Commentary by NSCLC Site Editor for JNCCN 360

David S. Ettinger, MD

Alex Grass Professor in Oncology; Professor of Oncology, The Sidney Kimmel Comprehensive Cancer Center at Johns Hopkins, Baltimore

According to the results from the KEYNOTE series of trials and subsequent FDA approvals, pembrolizumab may be considered with (or without) chemotherapy in the first line, irrespective of histology (ie, adenocarcinoma or squamous), depending on the level of PD-L1 expression. [Editor’s Note: The NCCN Guidelines for Non-Small Cell Lung Cancer recommend pembrolizumab monotherapy for those with PD-L1 50% without genetic alterations; combination therapy with pembrolizumab/chemotherapy may be considered regardless of PD-L1 levels for those without genetic alterations.]1

The question of single-agent pembrolizumab versus a combination regimen (pemetrexed plus carboplatin for nonsquamous tumors, taxane plus carboplatin for squamous tumors) “boils down to clinical judgment,” Dr. Ettinger told JNCCN 360.

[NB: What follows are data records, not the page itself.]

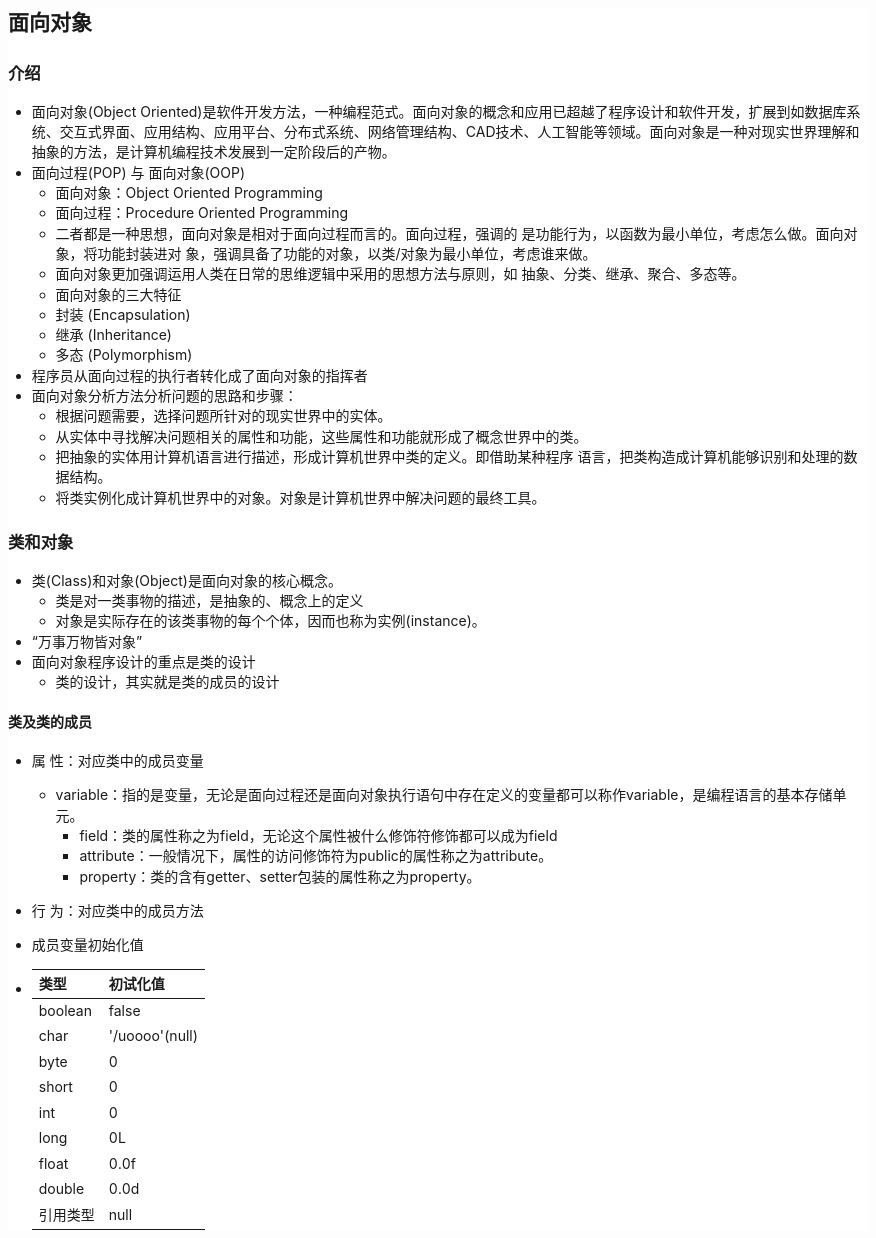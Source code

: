     

## 面向对象

### 介绍

- 面向对象(Object Oriented)是软件开发方法，一种编程范式。面向对象的概念和应用已超越了程序设计和软件开发，扩展到如数据库系统、交互式界面、应用结构、应用平台、分布式系统、网络管理结构、CAD技术、人工智能等领域。面向对象是一种对现实世界理解和抽象的方法，是计算机编程技术发展到一定阶段后的产物。
- 面向过程(POP) 与  面向对象(OOP)
  - 面向对象：Object Oriented Programming  
  - 面向过程：Procedure Oriented Programming
  - 二者都是一种思想，面向对象是相对于面向过程而言的。面向过程，强调的 是功能行为，以函数为最小单位，考虑怎么做。面向对象，将功能封装进对 象，强调具备了功能的对象，以类/对象为最小单位，考虑谁来做。
  - 面向对象更加强调运用人类在日常的思维逻辑中采用的思想方法与原则，如 抽象、分类、继承、聚合、多态等。
  - 面向对象的三大特征
  - 封装    (Encapsulation)
  - 继承    (Inheritance)
  - 多态    (Polymorphism)
- 程序员从面向过程的执行者转化成了面向对象的指挥者
- 面向对象分析方法分析问题的思路和步骤：
  - 根据问题需要，选择问题所针对的现实世界中的实体。
  - 从实体中寻找解决问题相关的属性和功能，这些属性和功能就形成了概念世界中的类。
  - 把抽象的实体用计算机语言进行描述，形成计算机世界中类的定义。即借助某种程序 语言，把类构造成计算机能够识别和处理的数据结构。
  - 将类实例化成计算机世界中的对象。对象是计算机世界中解决问题的最终工具。

### 类和对象

- 类(Class)和对象(Object)是面向对象的核心概念。
  - 类是对一类事物的描述，是抽象的、概念上的定义
  - 对象是实际存在的该类事物的每个个体，因而也称为实例(instance)。
- “万事万物皆对象”
- 面向对象程序设计的重点是类的设计
  - 类的设计，其实就是类的成员的设计


#### 类及类的成员

- 属    性：对应类中的成员变量

  - variable：指的是变量，无论是面向过程还是面向对象执行语句中存在定义的变量都可以称作variable，是编程语言的基本存储单元。
    -  field：类的属性称之为field，无论这个属性被什么修饰符修饰都可以成为field
      - attribute：一般情况下，属性的访问修饰符为public的属性称之为attribute。
      - property：类的含有getter、setter包装的属性称之为property。

- 行    为：对应类中的成员方法

- 成员变量初始化值

- | 类型     | 初试化值       |
  | -------- | -------------- |
  | boolean  | false          |
  | char     | '/uoooo'(null) |
  | byte     | 0              |
  | short    | 0              |
  | int      | 0              |
  | long     | 0L             |
  | float    | 0.0f           |
  | double   | 0.0d           |
  | 引用类型 | null           |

An asymptomatic or mildly symptomatic individual “may be offered monotherapy with an expectation of benefit but a lower risk of toxicity,” Dr. Ettinger said. In contrast, a symptomatic patient who requires a rapid response “may be treated with a combination regimen appropriate for his or her tumor histology. The potential for prompt relief of symptoms serves to balance the higher incidence of adverse effects associated with combination regimens,” he concluded.

Disclosures

Dr. Ettinger has received clinical research support/data safety monitoring board support from Golden Biotechnology; and has served on a scientific advisory board or as a consultant or expert witness for AbbVie, BeyondSpring Pharmaceuticals, Boehringer Ingelheim GmbH, Bristol-Myers Squibb Company, Eli Lilly and Company, Genentech, Inc., and Guardant Health, Inc.

Reference

  1. Ettinger DS, Wood DE, Aisner DL, et al. NCCN Clinical Practice Guidelines in Oncology: Non-Small Cell Lung Cancer. Version 3.2019. Accessed April 8, 2019. To view the most recent version of these guidelines, visit NCCN.org.